Vivek Ramaswamy’s team told Semafor they’re also in talks to “bring over” former AFP Action staffers, noting they’re fielding around half a dozen resumes at the moment.
An AFP Action official called the staff departures to rival campaigns “entirely expected” but also said some aides to those campaigns had inquired about joining the pro-Haley effort.
But while Trump’s Republican critics have talked for years of trying to build a united front against the former president, AFP Action’s attempt to do so has not been universally embraced. “Everyone is baffled and bewildered,” said one political operative who’d done millions of dollars worth of political work with the Koch organization. “Likely their worst strategic decision since forming AFP.”
Shelby and David's View
The frustration within AFP Action is notable in part because it raises questions about Haley’s viability in a race against Donald Trump. Even as AFP’s leaders make a last-ditch effort to stop Trump, some within the organization think she can’t win.
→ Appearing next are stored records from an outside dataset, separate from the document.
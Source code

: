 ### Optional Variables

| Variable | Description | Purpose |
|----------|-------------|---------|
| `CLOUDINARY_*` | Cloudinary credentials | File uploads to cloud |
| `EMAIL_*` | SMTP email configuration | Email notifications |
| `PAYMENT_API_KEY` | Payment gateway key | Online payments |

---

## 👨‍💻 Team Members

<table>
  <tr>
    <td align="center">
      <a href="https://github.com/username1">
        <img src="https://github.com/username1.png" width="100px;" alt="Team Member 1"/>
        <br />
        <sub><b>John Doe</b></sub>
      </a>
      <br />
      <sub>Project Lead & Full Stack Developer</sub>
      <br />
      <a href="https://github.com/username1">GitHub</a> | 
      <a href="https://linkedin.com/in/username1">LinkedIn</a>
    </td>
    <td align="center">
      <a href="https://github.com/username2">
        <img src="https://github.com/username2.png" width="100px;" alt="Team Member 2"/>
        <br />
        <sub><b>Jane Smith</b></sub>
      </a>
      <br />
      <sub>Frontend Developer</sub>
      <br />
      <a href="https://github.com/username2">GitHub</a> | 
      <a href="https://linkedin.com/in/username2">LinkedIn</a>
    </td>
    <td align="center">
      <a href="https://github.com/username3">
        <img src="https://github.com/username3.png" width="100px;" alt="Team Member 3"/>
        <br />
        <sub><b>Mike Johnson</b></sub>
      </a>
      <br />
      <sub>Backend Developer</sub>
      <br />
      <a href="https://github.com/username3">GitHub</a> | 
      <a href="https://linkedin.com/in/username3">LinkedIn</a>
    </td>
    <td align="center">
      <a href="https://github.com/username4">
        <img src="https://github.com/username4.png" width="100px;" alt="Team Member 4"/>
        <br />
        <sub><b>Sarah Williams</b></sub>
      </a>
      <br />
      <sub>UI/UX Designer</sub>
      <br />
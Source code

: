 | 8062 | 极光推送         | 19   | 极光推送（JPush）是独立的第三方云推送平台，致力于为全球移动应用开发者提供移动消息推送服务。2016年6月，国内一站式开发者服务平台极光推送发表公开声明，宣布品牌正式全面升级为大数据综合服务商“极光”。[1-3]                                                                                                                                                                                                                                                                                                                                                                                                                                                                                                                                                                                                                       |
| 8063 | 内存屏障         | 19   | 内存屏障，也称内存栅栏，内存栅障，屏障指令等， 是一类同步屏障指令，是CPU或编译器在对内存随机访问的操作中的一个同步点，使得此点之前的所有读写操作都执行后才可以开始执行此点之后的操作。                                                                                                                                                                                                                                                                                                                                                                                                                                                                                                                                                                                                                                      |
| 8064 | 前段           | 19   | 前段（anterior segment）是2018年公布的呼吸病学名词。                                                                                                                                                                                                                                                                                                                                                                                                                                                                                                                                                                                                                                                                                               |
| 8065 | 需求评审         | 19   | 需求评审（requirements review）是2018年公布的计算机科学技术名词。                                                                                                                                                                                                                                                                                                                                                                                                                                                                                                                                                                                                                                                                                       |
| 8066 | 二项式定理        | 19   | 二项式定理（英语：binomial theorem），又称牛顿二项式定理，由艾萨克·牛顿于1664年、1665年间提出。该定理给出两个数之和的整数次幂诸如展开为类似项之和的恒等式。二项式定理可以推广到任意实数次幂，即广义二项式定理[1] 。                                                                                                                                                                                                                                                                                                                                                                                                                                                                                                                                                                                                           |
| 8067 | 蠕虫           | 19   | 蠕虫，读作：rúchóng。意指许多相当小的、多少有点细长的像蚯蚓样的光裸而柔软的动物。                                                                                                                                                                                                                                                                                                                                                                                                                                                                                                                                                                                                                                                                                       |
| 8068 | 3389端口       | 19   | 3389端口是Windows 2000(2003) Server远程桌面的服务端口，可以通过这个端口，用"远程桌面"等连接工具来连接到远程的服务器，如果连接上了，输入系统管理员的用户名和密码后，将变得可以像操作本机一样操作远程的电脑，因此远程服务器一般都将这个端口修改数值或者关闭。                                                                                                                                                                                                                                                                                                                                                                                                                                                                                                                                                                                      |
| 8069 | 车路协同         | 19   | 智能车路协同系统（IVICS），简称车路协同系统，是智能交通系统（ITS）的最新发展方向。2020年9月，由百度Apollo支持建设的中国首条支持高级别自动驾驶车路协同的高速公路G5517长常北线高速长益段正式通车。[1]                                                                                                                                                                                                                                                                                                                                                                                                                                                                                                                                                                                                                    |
But ultimately, the discontent at the moment still represents a small minority of staff at AFP Action. It’s unlikely the departures or grumbling will have any real effect on the group’s ability to pitch Haley to voters around the country. And it’s likely that, if the roles were reversed and DeSantis had garnered the group’s endorsement, there’d be some staffers openly disagreeing with that decision, too.
One of the key pieces of news that stuck out to us was the DeSantis super PAC hirings: Less so because of the drama it encapsulates, and more because it indicates the group at least hopes to stay in the 2024 presidential race.
Room for Disagreement
When the Koch network announced that it would help Republicans find a Trump alternative, some AFP alums questioned the group’s current influence. “My sense is that there’s not a whole lot of energy,” said former AFP board member Frayda Levin. “That they’re trying to recreate something that isn’t there.”
The View From AFP Action
“This is primary season, and with a grassroots organization as large as AFP Action, it’s entirely expected to see some individuals move to different campaigns or pursue other opportunities. But AFP Action has also heard from a number of people excited about our endorsement and interested in ways they can join our team and help the effort — including people who work on behalf of the same campaigns pushing this narrative,” an AFP Action official told Semafor.